== Data for the task ==

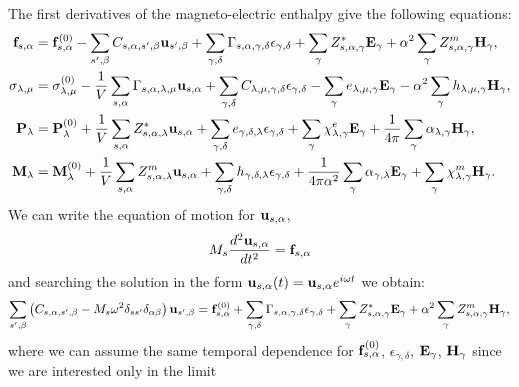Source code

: \documentclass[12pt,a4paper]{article}
\begin{document}
{\color{web-blue}
The first derivatives of the magneto-electric enthalpy give the following equations:
\begin{align}
{\bf f}_{s,\alpha}&= {\bf f}^{(0)}_{s,\alpha}
-\sum_{s',\beta} C_{s,\alpha,s',\beta} {\bf u}_{s',\beta}
+\sum_{\gamma,\delta}
\Gamma_{s,\alpha,\gamma,\delta} 
\epsilon_{\gamma,\delta} +
\sum_{\gamma} Z^*_{s,\alpha,\gamma} {\bf E}_{\gamma}
+\alpha^2 \sum_{\gamma} 
Z^m_{s,\alpha,\gamma} {\bf H}_{\gamma}, \\
\sigma_{\lambda,\mu}&= \sigma_{\lambda,\mu}^{(0)}
-{1\over V} \sum_{s,\alpha}
\Gamma_{s,\alpha,\lambda,\mu} {\bf u}_{s,\alpha}
+\sum_{\gamma,\delta} C_{\lambda,\mu,\gamma,\delta}  
\epsilon_{\gamma,\delta} -
\sum_{\gamma} e_{\lambda,\mu,\gamma} 
 {\bf E}_{\gamma}
-\alpha^2 \sum_{\gamma}  h_{\lambda,\mu,\gamma} 
{\bf H}_{\gamma}, \\
{\bf P}_{\lambda}&= {\bf P}^{(0)}_{\lambda}
+{1\over V} \sum_{s,\alpha} Z^*_{s,\alpha,\lambda} 
{\bf u}_{s,\alpha} +
\sum_{\gamma,\delta} e_{\gamma,\delta,\lambda} 
\epsilon_{\gamma,\delta} +
\sum_{\gamma} 
\chi^e_{\lambda,\gamma}
{\bf E}_{\gamma} +
{1\over 4 \pi}\sum_{\gamma} \alpha_{\lambda,\gamma} 
{\bf H}_{\gamma}, \\
{\bf M}_{\lambda}&= {\bf M}^{(0)}_{\lambda}
+{1\over V}\sum_{s,\alpha} 
Z^m_{s,\alpha,\lambda} {\bf u}_{s,\alpha} +
\sum_{\gamma,\delta}  h_{\gamma,\delta,\lambda} 
\epsilon_{\gamma,\delta} 
+{1\over 4 \pi \alpha^2} 
\sum_{\gamma} \alpha_{\gamma,\lambda} {\bf E}_{\gamma}
+\sum_{\gamma} 
\chi^m_{\lambda,\gamma}
{\bf H}_{\gamma}.
\end{align}
We can write the equation of motion for ${\bf u}_{s,\alpha}$,
\begin{equation}
M_s {d^2 {\bf u}_{s,\alpha} \over d t^2} = {\bf f}_{s,\alpha}
\end{equation}
and searching the solution in the form ${\bf u}_{s,\alpha}(t)=
{\bf u}_{s,\alpha} e^{i\omega t}$ we obtain:
\begin{equation}
\sum_{s',\beta} \left(C_{s,\alpha,s',\beta} - 
M_s \omega^2 \delta_{ss'}\delta_{\alpha\beta}\right)
{\bf u}_{s',\beta}= {\bf f}^{(0)}_{s,\alpha} + \sum_{\gamma,\delta} 
\Gamma_{s,\alpha,\gamma,\delta} \epsilon_{\gamma,\delta}
+ \sum_{\gamma} Z^*_{s,\alpha,\gamma} {\bf E}_{\gamma} 
+ \alpha^2 \sum_{\gamma} Z^m_{s,\alpha,\gamma} 
{\bf H}_{\gamma},
\end{equation}
where we can assume the same temporal dependence for
${\bf f}^{(0)}_{s,\alpha}$, $\epsilon_{\gamma,\delta}$,
${\bf E}_{\gamma}$,
${\bf H}_{\gamma}$ since we are interested only in the limit
}
\end{document}
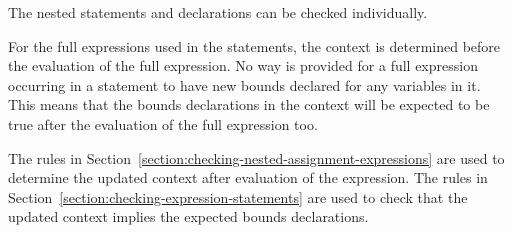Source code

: The nested statements and declarations can be checked individually.

For the full expressions used in the statements, the context is determined
before the evaluation of the full expression. No way is provided for a
full expression occurring in a statement to have new bounds declared 
for any variables in it. This means that the bounds declarations in the
context will be expected to be true after the evaluation of the full expression too.

The rules in Section~\ref{section:checking-nested-assignment-expressions}
are used to determine the updated context after evaluation of the
expression. The rules in Section~\ref{section:checking-expression-statements}
are used to check that the updated
context implies the expected bounds declarations.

===

Your answer should be the lines of the records that include the word "used".

Output below –
For the full expressions used in the statements, the context is determined
are used to determine the updated context after evaluation of the
are used to check that the updated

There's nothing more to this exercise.